LONDON (CNN) - The British government is set to launch a review on tougher sentencing for perpetrators of acid attacks after Home Secretary Amber Rudd said those found guilty should "feel the full force of the law."
Rudd announced the move in the aftermath of the latest acid attack to hit the streets in London, in which five men were attacked over a 70-minute period on Thursday.
A 16-year-old suspect has been charged in connection with the attacks.
Writing in The Sunday Times, Rudd said that "life sentences must not be reserved for acid attack survivors."
According to a report released by the Metropolitan Police Service in March, acid attacks are on the rise in London. In 2014, there were 166 filed incidents, rising to 261 in 2015, and 454 in 2016. Police have told CNN that trend has continued this year.

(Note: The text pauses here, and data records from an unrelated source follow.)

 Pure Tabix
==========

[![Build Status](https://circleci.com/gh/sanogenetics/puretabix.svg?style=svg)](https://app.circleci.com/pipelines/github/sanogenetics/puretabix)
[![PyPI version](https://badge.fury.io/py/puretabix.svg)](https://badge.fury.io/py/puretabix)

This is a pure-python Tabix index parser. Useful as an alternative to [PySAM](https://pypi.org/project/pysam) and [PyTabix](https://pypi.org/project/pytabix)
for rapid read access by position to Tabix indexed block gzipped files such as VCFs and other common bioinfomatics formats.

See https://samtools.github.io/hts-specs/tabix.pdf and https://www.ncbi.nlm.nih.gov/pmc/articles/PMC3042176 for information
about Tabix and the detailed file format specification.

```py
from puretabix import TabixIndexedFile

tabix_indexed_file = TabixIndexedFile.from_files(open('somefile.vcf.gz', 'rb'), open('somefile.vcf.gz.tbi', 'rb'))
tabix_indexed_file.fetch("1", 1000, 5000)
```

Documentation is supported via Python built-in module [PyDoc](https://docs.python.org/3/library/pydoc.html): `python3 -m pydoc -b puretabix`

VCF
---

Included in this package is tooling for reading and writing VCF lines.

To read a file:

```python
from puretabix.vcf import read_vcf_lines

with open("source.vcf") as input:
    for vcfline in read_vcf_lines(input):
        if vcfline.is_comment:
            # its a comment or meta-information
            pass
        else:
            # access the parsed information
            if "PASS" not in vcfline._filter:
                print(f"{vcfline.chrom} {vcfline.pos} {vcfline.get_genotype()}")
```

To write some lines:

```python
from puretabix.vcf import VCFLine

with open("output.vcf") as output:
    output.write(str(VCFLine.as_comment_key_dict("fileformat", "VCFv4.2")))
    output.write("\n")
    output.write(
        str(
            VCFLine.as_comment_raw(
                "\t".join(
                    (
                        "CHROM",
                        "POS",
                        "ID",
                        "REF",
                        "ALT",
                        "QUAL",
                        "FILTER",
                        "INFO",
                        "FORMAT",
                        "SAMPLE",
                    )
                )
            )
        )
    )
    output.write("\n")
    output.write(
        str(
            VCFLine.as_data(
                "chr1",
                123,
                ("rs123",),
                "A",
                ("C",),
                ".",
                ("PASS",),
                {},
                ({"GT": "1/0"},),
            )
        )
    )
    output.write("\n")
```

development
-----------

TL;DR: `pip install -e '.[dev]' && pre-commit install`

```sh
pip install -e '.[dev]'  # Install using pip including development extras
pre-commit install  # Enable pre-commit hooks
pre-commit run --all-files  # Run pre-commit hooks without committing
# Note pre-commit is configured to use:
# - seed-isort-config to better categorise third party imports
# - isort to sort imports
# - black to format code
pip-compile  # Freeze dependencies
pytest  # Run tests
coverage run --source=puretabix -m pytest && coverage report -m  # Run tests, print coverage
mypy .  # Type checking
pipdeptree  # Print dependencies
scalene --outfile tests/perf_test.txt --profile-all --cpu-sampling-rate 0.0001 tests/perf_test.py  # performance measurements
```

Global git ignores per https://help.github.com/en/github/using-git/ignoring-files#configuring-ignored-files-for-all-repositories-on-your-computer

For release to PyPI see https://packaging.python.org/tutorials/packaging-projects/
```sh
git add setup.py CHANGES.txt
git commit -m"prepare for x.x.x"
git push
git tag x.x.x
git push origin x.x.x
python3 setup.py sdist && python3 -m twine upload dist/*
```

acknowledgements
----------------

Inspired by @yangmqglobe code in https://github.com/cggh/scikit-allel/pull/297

One of the proposals being considered by the government is to ensure that acid and other corrosive substances will be considered as a dangerous weapon.
The review will also ascertain whether it could impose measures on retailers to restrict the sale of such substances.
"Acid attacks are horrific crimes which have a devastating effect on victims, both physically and emotionally," Rudd said in a statement Sunday.
"It is vital that we do everything we can to prevent these sickening attacks happening in the first place.
"We must also ensure that the police and other emergency services are able to respond as effectively as possible, that sentences reflect the seriousness of the offenses and victims are given the immediate support they need."
Rudd's announcement comes at a time where the National Police Chiefs' Council (NPCC) suggests that more than 400 acid or corrosive substance attacks were carried out in the six months up to April 2017, based on figures provided by 39 forces in England and Wales.
According to the Home Office, Bleach, ammonia and acid were the most commonly used substances.
On Monday, the House of Commons will hold a debate on acid attacks.
Acid attacks in London have so far been largely concentrated in the city's east.
Simon Laurence, chief superintendent for Hackney borough in east London, called on retailers to question youths buying household chemicals alone that could potentially be used in attacks.
"It's drain cleaner, oven cleaner, ammonia -- different types of household products which can be bought. My plea is to sellers to have moral responsibility, social responsibility, to ask the questions," he told CNN in an interview on Saturday.